Hello~
I have some problems on designing db schema and query for random user search based on simple search conditions.
User can execture search by selecting some conditions (sex, age, region and price) and search function will display random user meeting this condition.
I want to design scalable architecture for tremendous users.
So I am considering sharding, replication for ease of maintenance and cache efficiency.
If I want to shard this kind of table, which sharding approach is best?
My first idea is sharding search tables by the combination of the values of search condition. For example, I want to keep all the data of users who is male, living in newyork, age from 15~20 and price is in p1 range in the table named after s_data_m_ny_15~20_p1.
My idea is spliting search tables according to the actual user’s data. Global dictionary table will manage which search table in which shard meets specific search condition and route query to relevant search table.
If I use MyISAM engine, I can manage several Merge tables which manages tables with overlapping search condition (for example, table for just man is named after s_data_m.)
I perfer to use innodb. In case of innodb can I use MySQL partitioning for the same purpose of merge engine in above scenario?
The other reason why I keep data in the relevant search table is select random. I want to execute order by random() select for some search table. This may be slow if data size grows.
So in php random integer is generated and query just select random row the primary key of which is close to this random number.
But in this scenario of random select, how to deal with fragmentation? I will define auto-increment int column as primary key of each search table. If some user modifies his information, other search table meeting new information will manage that user’s data. So delete from old table and insert into new table is required and there are fragment for this record in old table. After some interval, there may be many holes regarding primary key integer value range.
If there are many fragments, the random select may not find row even if there are rows. How to handle this problem for random select?
If I split search tables into several shards, I should maintain redundant overlapping tables.
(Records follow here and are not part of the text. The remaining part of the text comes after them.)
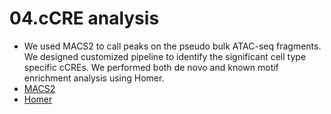 # 04.cCRE analysis

- We used MACS2 to call peaks on the pseudo bulk ATAC-seq fragments. We designed customized pipeline to identify the significant cell type specific cCREs. We performed both de novo and known motif enrichment analysis using Homer. 
- [MACS2](https://github.com/macs3-project/MACS/)
- [Homer](http://homer.ucsd.edu/homer/motif/)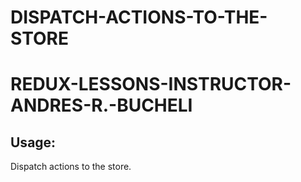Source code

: # DISPATCH-ACTIONS-TO-THE-STORE

# REDUX-LESSONS-INSTRUCTOR-ANDRES-R.-BUCHELI

## Usage:

Dispatch actions to the store.
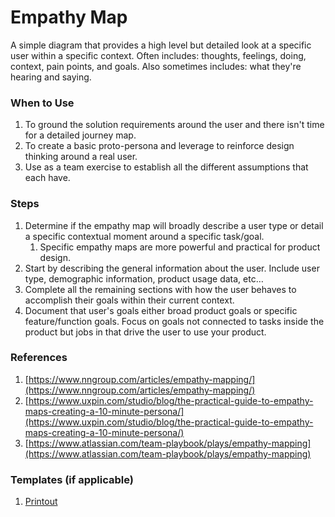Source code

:# Empathy Map

A simple diagram that provides a high level but detailed look at a specific user within a specific context. Often includes: thoughts, feelings, doing, context, pain points, and goals. Also sometimes includes: what they're hearing and saying.

### When to Use

1. To ground the solution requirements around the user and there isn't time for a detailed journey map.
2. To create a basic proto-persona and leverage to reinforce design thinking around a real user.
3. Use as a team exercise to establish all the different assumptions that each have.

### Steps

1. Determine if the empathy map will broadly describe a user type or detail a specific contextual moment around a specific task/goal.
   1. Specific empathy maps are more powerful and practical for product design.
2. Start by describing the general information about the user. Include user type, demographic information, product usage data, etc…
3. Complete all the remaining sections with how the user behaves to accomplish their goals within their current context.
4. Document that user's goals either broad product goals or specific feature/function goals. Focus on goals not connected to tasks inside the product but jobs in that drive the user to use your product.

### References

1. [https://www.nngroup.com/articles/empathy-mapping/](https://www.nngroup.com/articles/empathy-mapping/)
2. [https://www.uxpin.com/studio/blog/the-practical-guide-to-empathy-maps-creating-a-10-minute-persona/](https://www.uxpin.com/studio/blog/the-practical-guide-to-empathy-maps-creating-a-10-minute-persona/)
3. [https://www.atlassian.com/team-playbook/plays/empathy-mapping](https://www.atlassian.com/team-playbook/plays/empathy-mapping)

### Templates \(if applicable\)

1. [Printout](./assets/empathy_map.pdf)
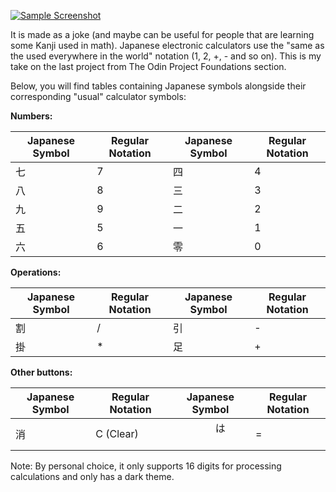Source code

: [![Sample Screenshot](https://i.postimg.cc/Dy4qtQtr/Screenshot-from-2023-04-11-19-09-19.png)](https://postimg.cc/HjmfYDC9)

It is made as a joke (and maybe can be useful for people that are learning some Kanji used in math). Japanese electronic calculators use the "same as the used everywhere in the world" notation (1, 2, +, - and so on). This is my take on the last project from The Odin Project Foundations section.

Below, you will find tables containing Japanese symbols alongside their corresponding "usual" calculator symbols:

**Numbers:**

| Japanese Symbol | Regular Notation | Japanese Symbol   | Regular Notation |
|-----------------|------------------|-------------------|------------------|
|       七         |         7        |       四         |         4        |
|       八         |         8        |       三         |         3        |
|       九         |         9        |       二         |         2        |
|       五         |         5        |       一         |         1        |
|       六         |         6        |       零         |         0        |

**Operations:**

| Japanese Symbol | Regular Notation | Japanese Symbol   | Regular Notation |
|-----------------|------------------|-------------------|------------------|
|       割         |         /        |       引         |         -        |
|       掛         |         *        |       足         |         +        |

**Other buttons:**

| Japanese Symbol | Regular Notation | Japanese Symbol   | Regular Notation |
|-----------------|------------------|-------------------|------------------|
|       消        |      C (Clear)　　|　　　　は        　　|         =        |

Note: By personal choice, it only supports 16 digits for processing calculations and only has a dark theme.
Innodb partitioning or merge engine cannot be applied to tables in different shards.
The partitioning of search table like above scenario has difficulty in applying to physically different shards(servers).
Would someone be so kind as to let me know good insight for this kind of problem?
I think the implementation of my scenario will be too complicated.
For simplicity, old data or data of inactive users may not be maintained in search table.
My explanation on my problem may be unclear.
Thanks in advance for any good insightful opinion.